| Directions for this task |
Go through the data below and return each line where the string "only" appears.

_ _ _ _ _ _ _

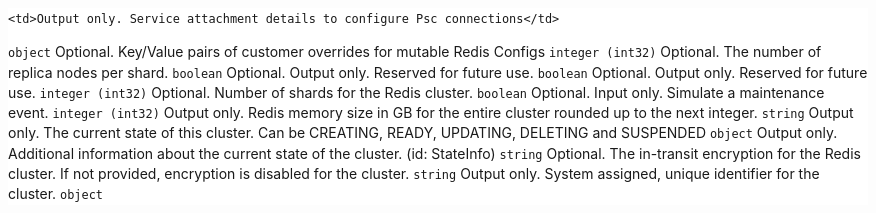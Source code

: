     <td>Output only. Service attachment details to configure Psc connections</td>
</tr>
<tr>
    <td><CopyableCode code="redisConfigs" /></td>
    <td><code>object</code></td>
    <td>Optional. Key/Value pairs of customer overrides for mutable Redis Configs</td>
</tr>
<tr>
    <td><CopyableCode code="replicaCount" /></td>
    <td><code>integer (int32)</code></td>
    <td>Optional. The number of replica nodes per shard.</td>
</tr>
<tr>
    <td><CopyableCode code="satisfiesPzi" /></td>
    <td><code>boolean</code></td>
    <td>Optional. Output only. Reserved for future use.</td>
</tr>
<tr>
    <td><CopyableCode code="satisfiesPzs" /></td>
    <td><code>boolean</code></td>
    <td>Optional. Output only. Reserved for future use.</td>
</tr>
<tr>
    <td><CopyableCode code="shardCount" /></td>
    <td><code>integer (int32)</code></td>
    <td>Optional. Number of shards for the Redis cluster.</td>
</tr>
<tr>
    <td><CopyableCode code="simulateMaintenanceEvent" /></td>
    <td><code>boolean</code></td>
    <td>Optional. Input only. Simulate a maintenance event.</td>
</tr>
<tr>
    <td><CopyableCode code="sizeGb" /></td>
    <td><code>integer (int32)</code></td>
    <td>Output only. Redis memory size in GB for the entire cluster rounded up to the next integer.</td>
</tr>
<tr>
    <td><CopyableCode code="state" /></td>
    <td><code>string</code></td>
    <td>Output only. The current state of this cluster. Can be CREATING, READY, UPDATING, DELETING and SUSPENDED</td>
</tr>
<tr>
    <td><CopyableCode code="stateInfo" /></td>
    <td><code>object</code></td>
    <td>Output only. Additional information about the current state of the cluster. (id: StateInfo)</td>
</tr>
<tr>
    <td><CopyableCode code="transitEncryptionMode" /></td>
    <td><code>string</code></td>
    <td>Optional. The in-transit encryption for the Redis cluster. If not provided, encryption is disabled for the cluster.</td>
</tr>
<tr>
    <td><CopyableCode code="uid" /></td>
    <td><code>string</code></td>
    <td>Output only. System assigned, unique identifier for the cluster.</td>
</tr>
<tr>
    <td><CopyableCode code="zoneDistributionConfig" /></td>
    <td><code>object</code></td>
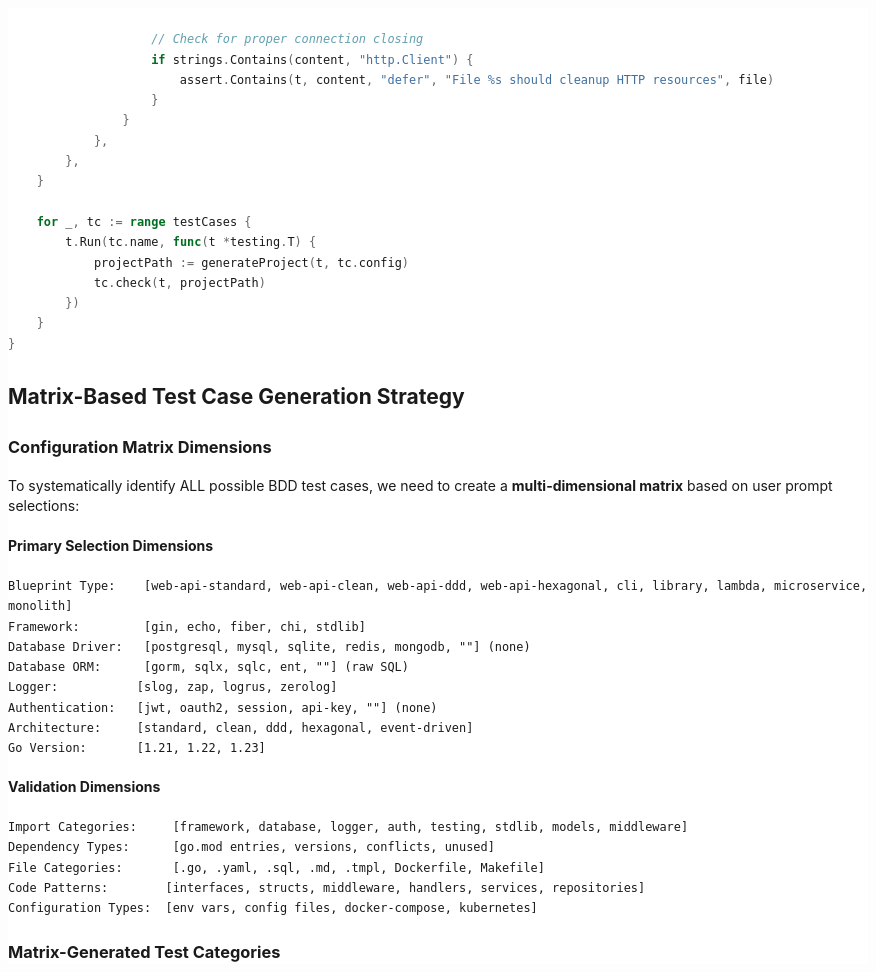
 ```go
                    
                    // Check for proper connection closing
                    if strings.Contains(content, "http.Client") {
                        assert.Contains(t, content, "defer", "File %s should cleanup HTTP resources", file)
                    }
                }
            },
        },
    }
    
    for _, tc := range testCases {
        t.Run(tc.name, func(t *testing.T) {
            projectPath := generateProject(t, tc.config)
            tc.check(t, projectPath)
        })
    }
}
```

## Matrix-Based Test Case Generation Strategy

### Configuration Matrix Dimensions

To systematically identify ALL possible BDD test cases, we need to create a **multi-dimensional matrix** based on user prompt selections:

#### **Primary Selection Dimensions**
```
Blueprint Type:    [web-api-standard, web-api-clean, web-api-ddd, web-api-hexagonal, cli, library, lambda, microservice, monolith]
Framework:         [gin, echo, fiber, chi, stdlib]  
Database Driver:   [postgresql, mysql, sqlite, redis, mongodb, ""] (none)
Database ORM:      [gorm, sqlx, sqlc, ent, ""] (raw SQL)
Logger:           [slog, zap, logrus, zerolog]
Authentication:   [jwt, oauth2, session, api-key, ""] (none)
Architecture:     [standard, clean, ddd, hexagonal, event-driven]
Go Version:       [1.21, 1.22, 1.23]
```

#### **Validation Dimensions**
```
Import Categories:     [framework, database, logger, auth, testing, stdlib, models, middleware]
Dependency Types:      [go.mod entries, versions, conflicts, unused]
File Categories:       [.go, .yaml, .sql, .md, .tmpl, Dockerfile, Makefile]
Code Patterns:        [interfaces, structs, middleware, handlers, services, repositories]
Configuration Types:  [env vars, config files, docker-compose, kubernetes]
```

### **Matrix-Generated Test Categories**
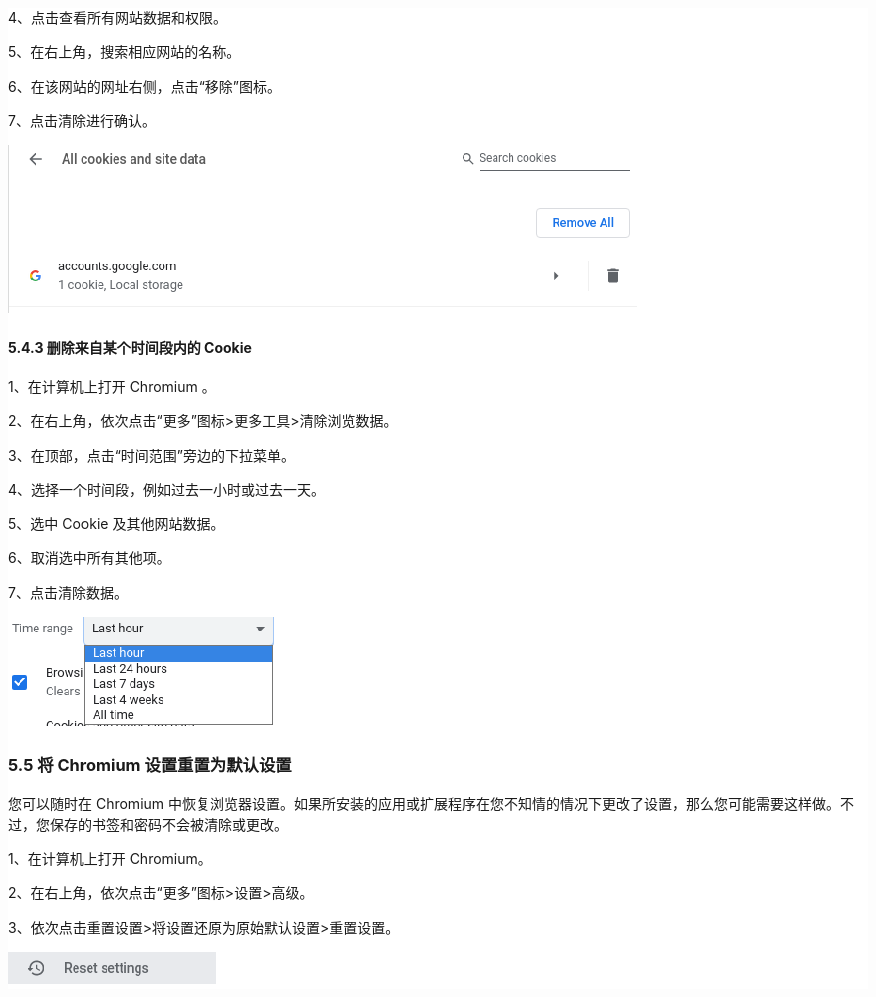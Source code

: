 4、点击查看所有网站数据和权限。

5、在右上角，搜索相应网站的名称。

6、在该网站的网址右侧，点击“移除”图标。

7、点击清除进行确认。

![p43](./image/5.4.2.png)

#### 5.4.3 删除来自某个时间段内的 Cookie

1、在计算机上打开 Chromium 。

2、在右上角，依次点击“更多”图标>更多工具>清除浏览数据。

3、在顶部，点击“时间范围”旁边的下拉菜单。

4、选择一个时间段，例如过去一小时或过去一天。

5、选中 Cookie 及其他网站数据。

6、取消选中所有其他项。

7、点击清除数据。

![p44](./image/5.4.3.png)

### 5.5 将 Chromium 设置重置为默认设置

您可以随时在 Chromium 中恢复浏览器设置。如果所安装的应用或扩展程序在您不知情的情况下更改了设置，那么您可能需要这样做。不过，您保存的书签和密码不会被清除或更改。

1、在计算机上打开 Chromium。

2、在右上角，依次点击“更多”图标>设置>高级。

3、依次点击重置设置>将设置还原为原始默认设置>重置设置。

![p45](./image/5.5.png)

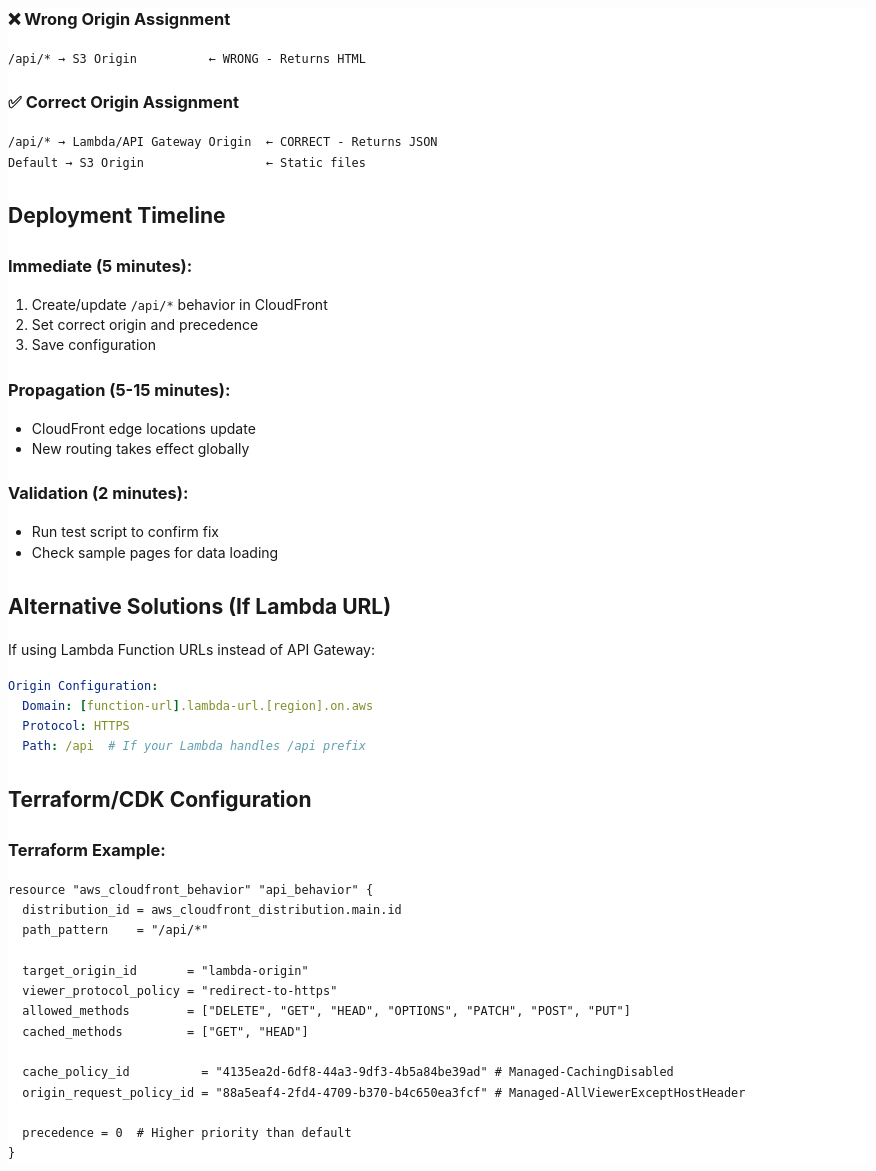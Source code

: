 ### ❌ Wrong Origin Assignment
```
/api/* → S3 Origin          ← WRONG - Returns HTML
```

### ✅ Correct Origin Assignment
```
/api/* → Lambda/API Gateway Origin  ← CORRECT - Returns JSON
Default → S3 Origin                 ← Static files
```

## Deployment Timeline

### Immediate (5 minutes):
1. Create/update `/api/*` behavior in CloudFront
2. Set correct origin and precedence
3. Save configuration

### Propagation (5-15 minutes):
- CloudFront edge locations update
- New routing takes effect globally

### Validation (2 minutes):
- Run test script to confirm fix
- Check sample pages for data loading

## Alternative Solutions (If Lambda URL)

If using Lambda Function URLs instead of API Gateway:

```yaml
Origin Configuration:
  Domain: [function-url].lambda-url.[region].on.aws
  Protocol: HTTPS
  Path: /api  # If your Lambda handles /api prefix
```

## Terraform/CDK Configuration

### Terraform Example:
```hcl
resource "aws_cloudfront_behavior" "api_behavior" {
  distribution_id = aws_cloudfront_distribution.main.id
  path_pattern    = "/api/*"
  
  target_origin_id       = "lambda-origin"
  viewer_protocol_policy = "redirect-to-https"
  allowed_methods        = ["DELETE", "GET", "HEAD", "OPTIONS", "PATCH", "POST", "PUT"]
  cached_methods         = ["GET", "HEAD"]
  
  cache_policy_id          = "4135ea2d-6df8-44a3-9df3-4b5a84be39ad" # Managed-CachingDisabled
  origin_request_policy_id = "88a5eaf4-2fd4-4709-b370-b4c650ea3fcf" # Managed-AllViewerExceptHostHeader
  
  precedence = 0  # Higher priority than default
}
```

_ _ _ _ _ _ _

| Problem solution |
:     <td>Output only. Service attachment details to configure Psc connections</td>
    <td>Optional. Output only. Reserved for future use.</td>
    <td>Optional. Output only. Reserved for future use.</td>
    <td>Optional. Input only. Simulate a maintenance event.</td>
    <td>Output only. Redis memory size in GB for the entire cluster rounded up to the next integer.</td>
    <td>Output only. The current state of this cluster. Can be CREATING, READY, UPDATING, DELETING and SUSPENDED</td>
    <td>Output only. Additional information about the current state of the cluster. (id: StateInfo)</td>
    <td>Output only. System assigned, unique identifier for the cluster.</td>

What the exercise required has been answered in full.